Oltre a perfezionare le abitudini di vita, ci si deve soffermare anche su un altro aspetto da cui può derivare il mal di schiena, ovvero la sfera psico-sociale: è un aspetto sottovalutato perchè tendenzialmente astratto ma potenzialmente in grado di causare modificazioni sullo stato di rilassamento muscolare. Lo stress, le preoccupazioni e l'ansia, tramite un automatismo nervoso riflesso, sono in grado di aumentare la tensione muscolare: gli effetti derivanti sono una vasocostrizione e una riduzione dell'elasticità dei muscoli paravertebrali con la corrispondente comparsa di dolore. È quindi rilevante il ruolo che gioca lo stress in relazione al mal di schiena; sicuramente coadiutori sono gli esercizi di rilassamento per evitare particolari tensioni inutili e per imparare a fronteggiarle nel modo migliore.

Le figure professionali che forniscono il percorso terapeutico adatto sono il terapista, il medico e il laureato in scienze motorie.
La prevenzione idonea contro il mal di schiena prevede esercizi che mirano a recuperare l'elasticità muscolare del tratto addominale, spinale, lombare e ischiocrurale, associati ad una buona attività aerobica e al mantenimento del proprio peso corporeo ideale, il cui incremento è un fattore di rischio non solo per la schiena, ma anche per l'articolazione del ginocchio e della caviglia.

È evidente in che modo l'attività fisica interviene nella prevenzione: durante l'esercizio si liberano le endorfine che alleviano il dolore, migliorando la vascolarizzazione e anche l'umore.
Dal momento che occorre dedicare il giusto tempo all'attività fisica, scegliamo uno sport piacevole e gratificante, munendoci di indumenti comodi che non intralcino e di scarpe adatte all'attività che scegliamo di intraprendere.

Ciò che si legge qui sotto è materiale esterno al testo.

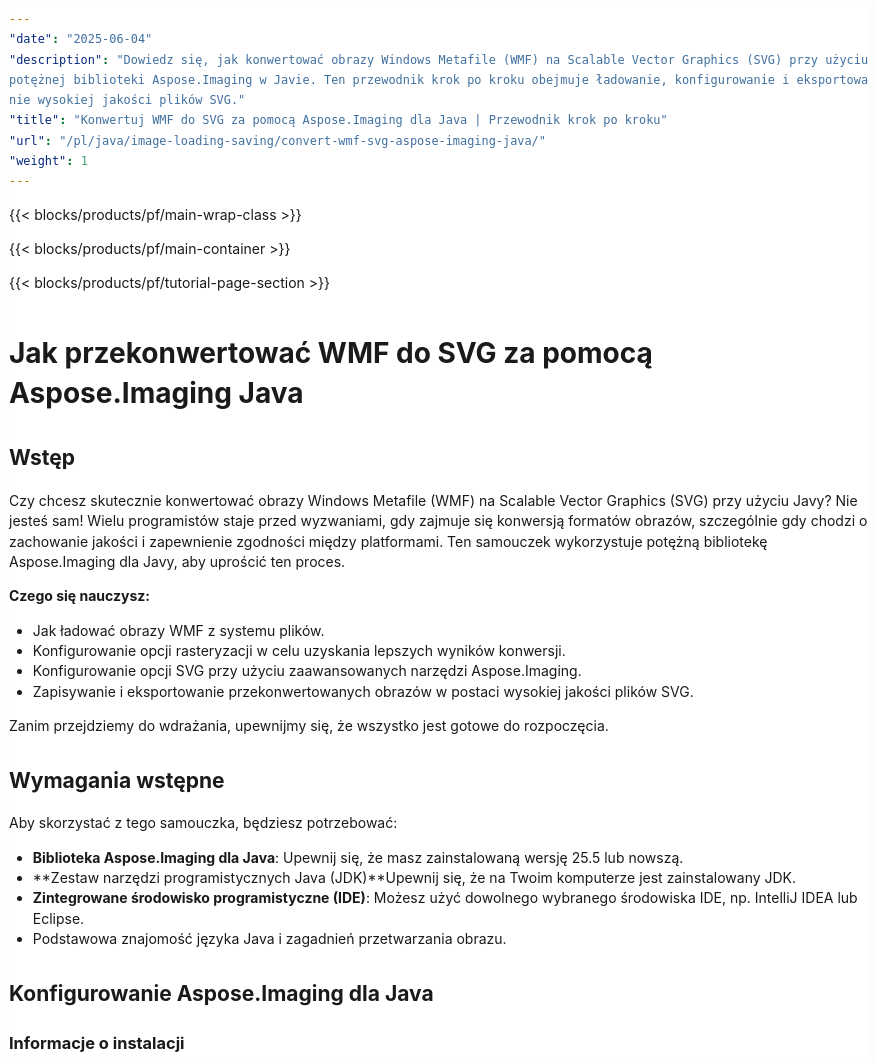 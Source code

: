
 ```yaml
---
"date": "2025-06-04"
"description": "Dowiedz się, jak konwertować obrazy Windows Metafile (WMF) na Scalable Vector Graphics (SVG) przy użyciu potężnej biblioteki Aspose.Imaging w Javie. Ten przewodnik krok po kroku obejmuje ładowanie, konfigurowanie i eksportowanie wysokiej jakości plików SVG."
"title": "Konwertuj WMF do SVG za pomocą Aspose.Imaging dla Java | Przewodnik krok po kroku"
"url": "/pl/java/image-loading-saving/convert-wmf-svg-aspose-imaging-java/"
"weight": 1
---
```


{{< blocks/products/pf/main-wrap-class >}}

{{< blocks/products/pf/main-container >}}

{{< blocks/products/pf/tutorial-page-section >}}
# Jak przekonwertować WMF do SVG za pomocą Aspose.Imaging Java

## Wstęp

Czy chcesz skutecznie konwertować obrazy Windows Metafile (WMF) na Scalable Vector Graphics (SVG) przy użyciu Javy? Nie jesteś sam! Wielu programistów staje przed wyzwaniami, gdy zajmuje się konwersją formatów obrazów, szczególnie gdy chodzi o zachowanie jakości i zapewnienie zgodności między platformami. Ten samouczek wykorzystuje potężną bibliotekę Aspose.Imaging dla Javy, aby uprościć ten proces.

**Czego się nauczysz:**
- Jak ładować obrazy WMF z systemu plików.
- Konfigurowanie opcji rasteryzacji w celu uzyskania lepszych wyników konwersji.
- Konfigurowanie opcji SVG przy użyciu zaawansowanych narzędzi Aspose.Imaging.
- Zapisywanie i eksportowanie przekonwertowanych obrazów w postaci wysokiej jakości plików SVG.

Zanim przejdziemy do wdrażania, upewnijmy się, że wszystko jest gotowe do rozpoczęcia.

## Wymagania wstępne

Aby skorzystać z tego samouczka, będziesz potrzebować:

- **Biblioteka Aspose.Imaging dla Java**: Upewnij się, że masz zainstalowaną wersję 25.5 lub nowszą.
- **Zestaw narzędzi programistycznych Java (JDK)**Upewnij się, że na Twoim komputerze jest zainstalowany JDK.
- **Zintegrowane środowisko programistyczne (IDE)**: Możesz użyć dowolnego wybranego środowiska IDE, np. IntelliJ IDEA lub Eclipse.
- Podstawowa znajomość języka Java i zagadnień przetwarzania obrazu.

## Konfigurowanie Aspose.Imaging dla Java

### Informacje o instalacji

Ovviamento non è bene abbandonare l'esercizio ai primi cenni di miglioramento perchè sarebbe proprio quello il miglior metodo per farsi tornare il mal di schiena.La muscolatura di quest'ultima ha la capacità di adattarsi allo sforzo ripetuto nel tempo, quindi, sebbene le prime volte si possano accusare dei fastidi alla bassa schiena ,dovuti ad un lungo periodo di inattività, non è sano abbandonare il movimento che invece le gioverebbe.

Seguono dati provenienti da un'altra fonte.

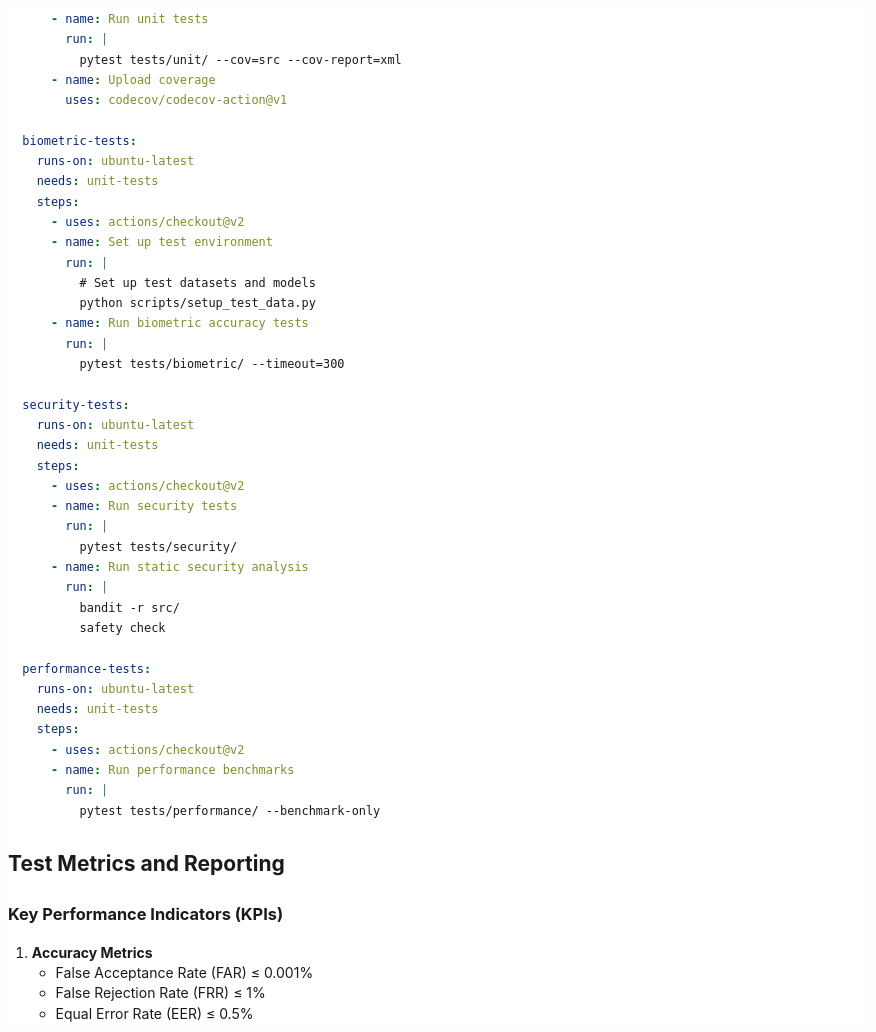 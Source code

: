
 ```yaml
      - name: Run unit tests
        run: |
          pytest tests/unit/ --cov=src --cov-report=xml
      - name: Upload coverage
        uses: codecov/codecov-action@v1

  biometric-tests:
    runs-on: ubuntu-latest
    needs: unit-tests
    steps:
      - uses: actions/checkout@v2
      - name: Set up test environment
        run: |
          # Set up test datasets and models
          python scripts/setup_test_data.py
      - name: Run biometric accuracy tests
        run: |
          pytest tests/biometric/ --timeout=300

  security-tests:
    runs-on: ubuntu-latest
    needs: unit-tests
    steps:
      - uses: actions/checkout@v2
      - name: Run security tests
        run: |
          pytest tests/security/
      - name: Run static security analysis
        run: |
          bandit -r src/
          safety check

  performance-tests:
    runs-on: ubuntu-latest
    needs: unit-tests
    steps:
      - uses: actions/checkout@v2
      - name: Run performance benchmarks
        run: |
          pytest tests/performance/ --benchmark-only
```

## Test Metrics and Reporting

### Key Performance Indicators (KPIs)

1. **Accuracy Metrics**
   - False Acceptance Rate (FAR) ≤ 0.001%
   - False Rejection Rate (FRR) ≤ 1%
   - Equal Error Rate (EER) ≤ 0.5%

Il condurre una vita sedentaria e spossante è un modo sbagliato di voler bene al proprio corpo, soprattutto nei riguardi della colonna vertrebrale: questa è una delle strutture più forti che il corpo possiede e non pensare al suo benessere significa maltrattarla. La colonna deve godere di buona salute in quanto adempie a dei compiti primari: sostiene il tronco, gli arti superiori e il capo, permette tutti gli spostamenti del tronco e delle testa, protegge il midollo spinale. Riassumendo, è corretto apprendere la corretta tecnica di sollevamento, scegliere le calzature idonee, praticare una sana attività fisica, mantenere il peso forma, regalarsi delle pause rilassanti per allontanare lo stress e, a secondo dell'entità del dolore, compiere movimenti adeguati. Da evitare invece sono atteggiamenti come i seguenti: mantenere posizioni scorrette per lungo tempo, portare i tacchi alti, fumare e bere alcolici ed essere latitanti nello sport.

Essere in forma non ha mai fatto male a nessuno; è il non esserlo che nuoce gravemente alla salute!